Phase III trials of iGlarLixi (insulin glargine + lixisenatide) meet primary endpoints in type 2 diabetes- Sanofi

Sanofi announced the presentation of the results of the pivotal Phase III LixiLan-O and LixiLan-L clinical trials with iGlarLixi (basal insulin glargine 100 Units/mL and lixisenatide) in adults with type 2 diabetes. Both studies met their primary endpoints, demonstrating statistically superior reduction of HbA1c (average blood glucose over the previous three months) with the titratable fixed-ratio combination versus comparators (lixisenatide and insulin glargine 100 Units/mL, respectively).The most frequent adverse events were nausea, vomiting and diarrhea.
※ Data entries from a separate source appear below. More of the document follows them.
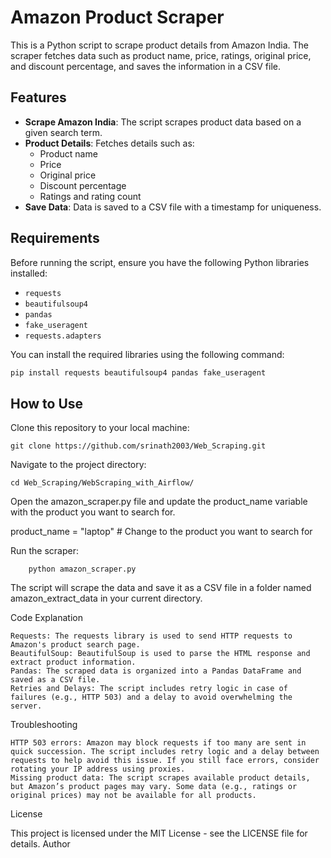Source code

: # Amazon Product Scraper

This is a Python script to scrape product details from Amazon India. The scraper fetches data such as product name, price, ratings, original price, and discount percentage, and saves the information in a CSV file.

## Features

- **Scrape Amazon India**: The script scrapes product data based on a given search term.
- **Product Details**: Fetches details such as:
  - Product name
  - Price
  - Original price
  - Discount percentage
  - Ratings and rating count
- **Save Data**: Data is saved to a CSV file with a timestamp for uniqueness.

## Requirements

Before running the script, ensure you have the following Python libraries installed:

- `requests`
- `beautifulsoup4`
- `pandas`
- `fake_useragent`
- `requests.adapters`

You can install the required libraries using the following command:

```bash
pip install requests beautifulsoup4 pandas fake_useragent
```
## How to Use

   Clone this repository to your local machine:
```
git clone https://github.com/srinath2003/Web_Scraping.git
```
Navigate to the project directory:
```
cd Web_Scraping/WebScraping_with_Airflow/
```
Open the amazon_scraper.py file and update the product_name variable with the product you want to search for.

product_name = "laptop"  # Change to the product you want to search for

Run the scraper:
```
    python amazon_scraper.py
```
   The script will scrape the data and save it as a CSV file in a folder named amazon_extract_data in your current directory.

Code Explanation

    Requests: The requests library is used to send HTTP requests to Amazon's product search page.
    BeautifulSoup: BeautifulSoup is used to parse the HTML response and extract product information.
    Pandas: The scraped data is organized into a Pandas DataFrame and saved as a CSV file.
    Retries and Delays: The script includes retry logic in case of failures (e.g., HTTP 503) and a delay to avoid overwhelming the server.

Troubleshooting

    HTTP 503 errors: Amazon may block requests if too many are sent in quick succession. The script includes retry logic and a delay between requests to help avoid this issue. If you still face errors, consider rotating your IP address using proxies.
    Missing product data: The script scrapes available product details, but Amazon’s product pages may vary. Some data (e.g., ratings or original prices) may not be available for all products.

License


This project is licensed under the MIT License - see the LICENSE file for details.
Author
In LixiLan-O, after 30 weeks, the titratable fixed-ratio combination showed significantly greater reductions in HbA1c from baseline (8.1%) versus insulin glargine 100 Units/mL and lixisenatide, reaching mean HbA1c levels of 6.5%, 6.8%, 7.3%, respectively. More subjects reached target HbA1c below 7% with the titratable fixed-ratio combination (74%) versus insulin glargine 100 Units/mL (59%) or lixisenatide (33%). Mean body weight increased with insulin glargine 100 Units/mL (+1.1kg), and decreased with the titratable fixed-ratio combination (-0.3kg) and lixisenatide (-2.3kg).
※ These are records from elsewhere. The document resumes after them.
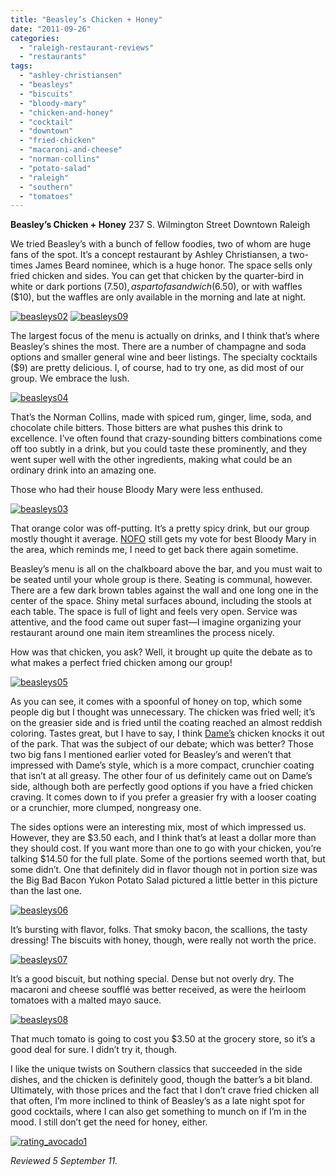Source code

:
```yaml
---
title: "Beasley’s Chicken + Honey"
date: "2011-09-26"
categories: 
  - "raleigh-restaurant-reviews"
  - "restaurants"
tags: 
  - "ashley-christiansen"
  - "beasleys"
  - "biscuits"
  - "bloody-mary"
  - "chicken-and-honey"
  - "cocktail"
  - "downtown"
  - "fried-chicken"
  - "macaroni-and-cheese"
  - "norman-collins"
  - "potato-salad"
  - "raleigh"
  - "southern"
  - "tomatoes"
---
```


**Beasley’s Chicken + Honey** 237 S. Wilmington Street Downtown Raleigh

We tried Beasley’s with a bunch of fellow foodies, two of whom are huge fans of the spot. It’s a concept restaurant by Ashley Christiansen, a two-times James Beard nominee, which is a huge honor. The space sells only fried chicken and sides. You can get that chicken by the quarter-bird in white or dark portions ($7.50), as part of a sandwich ($6.50), or with waffles ($10), but the waffles are only available in the morning and late at night.

[![](http://s3.amazonaws.com/thegourmez-wpmedia/2011/09/beasleys02.jpg "beasleys02")](http://s3.amazonaws.com/thegourmez-wpmedia/2011/09/beasleys02.jpg) [](http://s3.amazonaws.com/thegourmez-wpmedia/2011/09/beasleys09.jpg)[![](http://s3.amazonaws.com/thegourmez-wpmedia/2011/09/beasleys09.jpg "beasleys09")](http://s3.amazonaws.com/thegourmez-wpmedia/2011/09/beasleys09.jpg)

The largest focus of the menu is actually on drinks, and I think that’s where Beasley’s shines the most. There are a number of champagne and soda options and smaller general wine and beer listings. The specialty cocktails ($9) are pretty delicious. I, of course, had to try one, as did most of our group. We embrace the lush.

[![](http://s3.amazonaws.com/thegourmez-wpmedia/2011/09/beasleys04.jpg "beasleys04")](http://s3.amazonaws.com/thegourmez-wpmedia/2011/09/beasleys04.jpg)

That’s the Norman Collins, made with spiced rum, ginger, lime, soda, and chocolate chile bitters. Those bitters are what pushes this drink to excellence. I’ve often found that crazy-sounding bitters combinations come off too subtly in a drink, but you could taste these prominently, and they went super well with the other ingredients, making what could be an ordinary drink into an amazing one.

Those who had their house Bloody Mary were less enthused.

[![](http://s3.amazonaws.com/thegourmez-wpmedia/2011/09/beasleys03.jpg "beasleys03")](http://s3.amazonaws.com/thegourmez-wpmedia/2011/09/beasleys03.jpg)

That orange color was off-putting. It’s a pretty spicy drink, but our group mostly thought it average. [NOFO](http://www.thegourmez.com/?p=2279) still gets my vote for best Bloody Mary in the area, which reminds me, I need to get back there again sometime.

Beasley’s menu is all on the chalkboard above the bar, and you must wait to be seated until your whole group is there. Seating is communal, however. There are a few dark brown tables against the wall and one long one in the center of the space. Shiny metal surfaces abound, including the stools at each table. The space is full of light and feels very open. Service was attentive, and the food came out super fast—I imagine organizing your restaurant around one main item streamlines the process nicely.

How was that chicken, you ask? Well, it brought up quite the debate as to what makes a perfect fried chicken among our group!

[![](http://s3.amazonaws.com/thegourmez-wpmedia/2011/09/beasleys05.jpg "beasleys05")](http://s3.amazonaws.com/thegourmez-wpmedia/2011/09/beasleys05.jpg)

As you can see, it comes with a spoonful of honey on top, which some people dig but I thought was unnecessary. The chicken was fried well; it’s on the greasier side and is fried until the coating reached an almost reddish coloring. Tastes great, but I have to say, I think [Dame’s](http://www.thegourmez.com/?p=2575) chicken knocks it out of the park. That was the subject of our debate; which was better? Those two big fans I mentioned earlier voted for Beasley’s and weren’t that impressed with Dame’s style, which is a more compact, crunchier coating that isn’t at all greasy. The other four of us definitely came out on Dame’s side, although both are perfectly good options if you have a fried chicken craving. It comes down to if you prefer a greasier fry with a looser coating or a crunchier, more clumped, nongreasy one.

The sides options were an interesting mix, most of which impressed us. However, they are $3.50 each, and I think that’s at least a dollar more than they should cost. If you want more than one to go with your chicken, you’re talking $14.50 for the full plate. Some of the portions seemed worth that, but some didn’t. One that definitely did in flavor though not in portion size was the Big Bad Bacon Yukon Potato Salad pictured a little better in this picture than the last one.

[![](http://s3.amazonaws.com/thegourmez-wpmedia/2011/09/beasleys06.jpg "beasleys06")](http://s3.amazonaws.com/thegourmez-wpmedia/2011/09/beasleys06.jpg)

It’s bursting with flavor, folks. That smoky bacon, the scallions, the tasty dressing! The biscuits with honey, though, were really not worth the price.

[![](http://s3.amazonaws.com/thegourmez-wpmedia/2011/09/beasleys07.jpg "beasleys07")](http://s3.amazonaws.com/thegourmez-wpmedia/2011/09/beasleys07.jpg)

It’s a good biscuit, but nothing special. Dense but not overly dry. The macaroni and cheese soufflé was better received, as were the heirloom tomatoes with a malted mayo sauce.

[![](http://s3.amazonaws.com/thegourmez-wpmedia/2011/09/beasleys08.jpg "beasleys08")](http://s3.amazonaws.com/thegourmez-wpmedia/2011/09/beasleys08.jpg)

That much tomato is going to cost you $3.50 at the grocery store, so it’s a good deal for sure. I didn’t try it, though.

I like the unique twists on Southern classics that succeeded in the side dishes, and the chicken is definitely good, though the batter’s a bit bland. Ultimately, with those prices and the fact that I don’t crave fried chicken all that often, I’m more inclined to think of Beasley’s as a late night spot for good cocktails, where I can also get something to munch on if I’m in the mood. I still don’t get the need for honey, either.

[![](http://s3.amazonaws.com/thegourmez-wpmedia/2009/02/rating_avocado1.gif "rating_avocado1")](http://s3.amazonaws.com/thegourmez-wpmedia/2009/02/rating_avocado1.gif)

_Reviewed 5 September 11._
In LixiLan-L, after 30 weeks, the titratable fixed-ratio combination showed significantly greater reductions in HbA1c from baseline (8.1%) versus insulin glargine 100 Units/mL (-1.1% versus -0.6%), reaching mean HbA1c levels of 6.9% and 7.5%, respectively. More subjects reached target HbA1c below 7% with the titratable fixed-ratio combination (55%) versus insulin glargine 100 Units/mL (30%). Mean body weight increased with insulin glargine 100 Units/mL (+0.7 kg), and decreased with the titratable fixed-ratio combination (-0.7 kg). Full results were presented at the American Diabetes Association 76th Scientific Sessions. Top-line results were previously reported in Q3 of 2015.